Now, given the relative paucity of facts in this particular case, I find myself interested by a more general question: What are the ethical duties of a PI who discovers that he has published a paper whose findings are not, in fact, supported by the data?.

It seems reasonable that at least one of his or her duties involves correcting the scientific literature.

This could involve retracting the paper, in essence saying, “Actually, we can’t conclude this based on the data we have. Our bad!”

It could also involve correcting the paper, saying, “We couldn’t conclude this based on the data we have; instead, we should conclude this other thing,” or, “We couldn’t conclude this based on the data we originally reported, but we’ve gone and done more experiments (or have repeated the experiments we described), obtained this data, and are now confident that on the basis of these data, the conclusion in well-supported.”

If faulty data were reported, I would think that the retraction or correction should probably explain how the data were faulty — what’s wrong with them? If the problem had its source in an honest mistake, it might also be valuable to identify that honest mistake so other researchers could avoid it themselves. (Surely this would be a kindness; is it also a duty?)

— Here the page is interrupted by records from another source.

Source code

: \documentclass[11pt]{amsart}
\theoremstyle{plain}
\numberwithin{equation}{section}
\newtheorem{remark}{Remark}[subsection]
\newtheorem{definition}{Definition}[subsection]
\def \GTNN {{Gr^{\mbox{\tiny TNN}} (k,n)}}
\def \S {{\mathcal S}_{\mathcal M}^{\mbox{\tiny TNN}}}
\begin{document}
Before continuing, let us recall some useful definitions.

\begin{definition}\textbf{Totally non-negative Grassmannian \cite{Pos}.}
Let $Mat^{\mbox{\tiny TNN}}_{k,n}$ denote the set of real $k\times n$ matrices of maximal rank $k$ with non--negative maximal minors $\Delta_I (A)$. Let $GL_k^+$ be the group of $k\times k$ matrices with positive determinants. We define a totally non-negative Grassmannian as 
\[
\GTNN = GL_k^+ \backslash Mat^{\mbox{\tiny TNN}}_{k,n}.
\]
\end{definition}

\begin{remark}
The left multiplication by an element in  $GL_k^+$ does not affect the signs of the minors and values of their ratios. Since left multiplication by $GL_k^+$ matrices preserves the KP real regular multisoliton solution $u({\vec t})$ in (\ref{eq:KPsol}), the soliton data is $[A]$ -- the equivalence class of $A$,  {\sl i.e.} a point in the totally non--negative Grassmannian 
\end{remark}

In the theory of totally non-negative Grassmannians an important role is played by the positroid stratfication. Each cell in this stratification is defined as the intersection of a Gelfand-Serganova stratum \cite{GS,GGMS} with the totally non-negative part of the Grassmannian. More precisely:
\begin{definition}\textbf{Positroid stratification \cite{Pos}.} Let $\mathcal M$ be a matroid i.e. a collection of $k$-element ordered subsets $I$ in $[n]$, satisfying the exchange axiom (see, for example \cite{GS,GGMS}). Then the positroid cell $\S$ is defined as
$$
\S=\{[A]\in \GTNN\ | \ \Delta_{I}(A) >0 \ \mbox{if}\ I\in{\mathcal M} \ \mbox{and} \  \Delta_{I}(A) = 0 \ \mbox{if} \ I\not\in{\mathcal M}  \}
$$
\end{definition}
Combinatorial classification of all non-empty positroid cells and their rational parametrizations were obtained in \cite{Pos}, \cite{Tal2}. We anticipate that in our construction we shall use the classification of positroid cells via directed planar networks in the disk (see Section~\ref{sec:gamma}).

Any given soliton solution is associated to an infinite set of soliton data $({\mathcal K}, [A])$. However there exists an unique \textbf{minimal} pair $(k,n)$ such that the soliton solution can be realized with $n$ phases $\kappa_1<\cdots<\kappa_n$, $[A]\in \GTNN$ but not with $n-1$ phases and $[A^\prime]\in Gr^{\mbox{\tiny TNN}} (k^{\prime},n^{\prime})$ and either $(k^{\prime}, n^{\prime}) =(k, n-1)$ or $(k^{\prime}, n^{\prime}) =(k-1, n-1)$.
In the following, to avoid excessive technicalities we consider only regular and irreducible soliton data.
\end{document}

Beyond correcting the scientific literature, does the PI in this situation have other relevant duties?

Would these involve ratcheting up the scrutiny of data within the lab group in advance of future papers submitted for publication? Taking the skepticism of other researchers in the field more seriously and working that much harder to build a compelling case for conclusions from the data? (Or, perhaps, working hard to identify the ways that the data might argue against the expected conclusion?) Making serious efforts to eliminate as much subjectivity from the data as possible?

Assuming the PI hasn’t fabricated or falsified the data (and that if someone in the lab group has, that person has been benched, at least for the foreseeable future), what kind of steps ought that PI to take to make things right — not just for the particular problematic paper(s), but for his or her whole research group moving forward and interacting with other researchers in the field? How can they earn back trust?